# [THE PROBLEM]
Return each line of the data below that contains the string "here".

[Stored data entries]
Start of Block
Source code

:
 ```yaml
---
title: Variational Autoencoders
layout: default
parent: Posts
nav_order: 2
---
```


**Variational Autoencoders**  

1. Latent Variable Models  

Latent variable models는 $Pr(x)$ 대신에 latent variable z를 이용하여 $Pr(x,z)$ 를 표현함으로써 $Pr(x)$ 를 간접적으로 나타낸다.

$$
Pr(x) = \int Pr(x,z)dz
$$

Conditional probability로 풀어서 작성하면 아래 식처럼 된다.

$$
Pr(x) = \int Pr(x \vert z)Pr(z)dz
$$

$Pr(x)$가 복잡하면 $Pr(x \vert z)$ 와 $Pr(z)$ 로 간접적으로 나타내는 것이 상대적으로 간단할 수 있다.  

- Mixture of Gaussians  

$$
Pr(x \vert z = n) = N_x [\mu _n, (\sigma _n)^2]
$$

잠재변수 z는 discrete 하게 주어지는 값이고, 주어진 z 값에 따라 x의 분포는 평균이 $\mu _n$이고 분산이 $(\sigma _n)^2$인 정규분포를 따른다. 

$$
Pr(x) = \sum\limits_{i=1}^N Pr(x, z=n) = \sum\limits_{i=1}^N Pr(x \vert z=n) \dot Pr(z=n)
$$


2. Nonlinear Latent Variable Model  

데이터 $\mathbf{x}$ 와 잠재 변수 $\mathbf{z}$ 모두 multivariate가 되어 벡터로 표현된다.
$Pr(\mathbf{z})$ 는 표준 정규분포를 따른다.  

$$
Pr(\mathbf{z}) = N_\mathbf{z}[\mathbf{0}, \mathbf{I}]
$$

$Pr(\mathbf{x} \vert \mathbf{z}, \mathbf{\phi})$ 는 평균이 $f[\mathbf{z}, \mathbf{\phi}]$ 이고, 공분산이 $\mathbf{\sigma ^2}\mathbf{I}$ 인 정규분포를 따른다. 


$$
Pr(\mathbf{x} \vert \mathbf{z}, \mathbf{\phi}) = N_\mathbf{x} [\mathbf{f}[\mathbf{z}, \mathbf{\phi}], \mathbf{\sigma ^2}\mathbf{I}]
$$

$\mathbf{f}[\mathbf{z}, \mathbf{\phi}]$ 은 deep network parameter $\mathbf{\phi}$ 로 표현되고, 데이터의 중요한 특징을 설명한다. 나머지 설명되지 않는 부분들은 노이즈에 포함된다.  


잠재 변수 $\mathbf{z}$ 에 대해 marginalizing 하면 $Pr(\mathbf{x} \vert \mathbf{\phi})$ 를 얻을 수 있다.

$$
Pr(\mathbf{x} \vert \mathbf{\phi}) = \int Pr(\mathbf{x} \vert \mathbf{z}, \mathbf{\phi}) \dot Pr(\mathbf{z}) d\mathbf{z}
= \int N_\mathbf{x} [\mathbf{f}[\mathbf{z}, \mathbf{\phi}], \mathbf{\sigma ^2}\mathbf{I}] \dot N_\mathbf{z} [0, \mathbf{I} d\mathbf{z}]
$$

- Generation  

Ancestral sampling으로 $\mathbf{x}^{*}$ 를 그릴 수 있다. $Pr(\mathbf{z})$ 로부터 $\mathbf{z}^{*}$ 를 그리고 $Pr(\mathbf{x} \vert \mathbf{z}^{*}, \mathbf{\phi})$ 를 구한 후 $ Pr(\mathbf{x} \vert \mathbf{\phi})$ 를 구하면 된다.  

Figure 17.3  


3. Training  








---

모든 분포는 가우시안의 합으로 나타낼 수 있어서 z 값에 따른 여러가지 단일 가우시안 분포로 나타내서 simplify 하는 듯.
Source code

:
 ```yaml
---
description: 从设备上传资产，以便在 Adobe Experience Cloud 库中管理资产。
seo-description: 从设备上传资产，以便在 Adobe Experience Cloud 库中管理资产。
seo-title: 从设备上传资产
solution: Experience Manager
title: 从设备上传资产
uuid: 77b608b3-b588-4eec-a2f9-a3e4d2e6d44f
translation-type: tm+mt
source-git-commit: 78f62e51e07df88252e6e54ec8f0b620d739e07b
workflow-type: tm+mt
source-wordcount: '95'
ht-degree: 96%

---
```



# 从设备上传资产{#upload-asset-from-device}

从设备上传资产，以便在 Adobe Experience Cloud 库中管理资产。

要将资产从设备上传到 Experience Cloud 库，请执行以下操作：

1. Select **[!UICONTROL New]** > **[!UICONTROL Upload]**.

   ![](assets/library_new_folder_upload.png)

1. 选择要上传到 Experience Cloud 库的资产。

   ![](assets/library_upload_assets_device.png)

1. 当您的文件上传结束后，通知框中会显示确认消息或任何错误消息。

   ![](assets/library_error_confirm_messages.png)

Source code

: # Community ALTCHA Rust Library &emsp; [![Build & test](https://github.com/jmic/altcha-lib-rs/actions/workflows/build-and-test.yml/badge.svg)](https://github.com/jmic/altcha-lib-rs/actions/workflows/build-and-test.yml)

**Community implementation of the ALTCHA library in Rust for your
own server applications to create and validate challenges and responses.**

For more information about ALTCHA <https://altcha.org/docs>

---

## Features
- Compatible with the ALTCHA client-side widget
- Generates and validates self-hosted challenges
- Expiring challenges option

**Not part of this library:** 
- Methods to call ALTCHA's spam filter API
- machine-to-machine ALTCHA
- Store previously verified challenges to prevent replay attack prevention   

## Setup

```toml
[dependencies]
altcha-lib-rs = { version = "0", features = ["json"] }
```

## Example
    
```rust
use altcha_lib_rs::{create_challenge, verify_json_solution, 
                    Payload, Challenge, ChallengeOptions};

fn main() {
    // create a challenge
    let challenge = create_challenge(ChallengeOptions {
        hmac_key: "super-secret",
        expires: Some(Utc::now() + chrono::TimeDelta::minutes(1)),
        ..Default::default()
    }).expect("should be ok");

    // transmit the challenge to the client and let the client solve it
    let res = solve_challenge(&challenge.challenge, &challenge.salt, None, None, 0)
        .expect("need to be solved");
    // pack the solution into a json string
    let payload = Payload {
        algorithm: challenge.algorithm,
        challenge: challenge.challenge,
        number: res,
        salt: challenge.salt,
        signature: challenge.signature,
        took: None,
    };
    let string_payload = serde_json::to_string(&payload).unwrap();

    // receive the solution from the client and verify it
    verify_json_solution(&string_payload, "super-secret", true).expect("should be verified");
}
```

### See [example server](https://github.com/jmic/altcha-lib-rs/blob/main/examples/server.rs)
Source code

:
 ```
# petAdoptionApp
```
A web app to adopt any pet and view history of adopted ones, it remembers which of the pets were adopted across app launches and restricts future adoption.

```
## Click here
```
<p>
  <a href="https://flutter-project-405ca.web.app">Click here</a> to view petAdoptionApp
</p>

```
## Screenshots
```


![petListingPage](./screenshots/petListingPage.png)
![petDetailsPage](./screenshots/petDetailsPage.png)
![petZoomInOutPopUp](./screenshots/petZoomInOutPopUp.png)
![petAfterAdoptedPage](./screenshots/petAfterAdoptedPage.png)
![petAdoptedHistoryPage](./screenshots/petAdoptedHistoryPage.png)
End of Block
# [TASK OUTPUT]
## Click here
  <a href="https://flutter-project-405ca.web.app">Click here</a> to view petAdoptionApp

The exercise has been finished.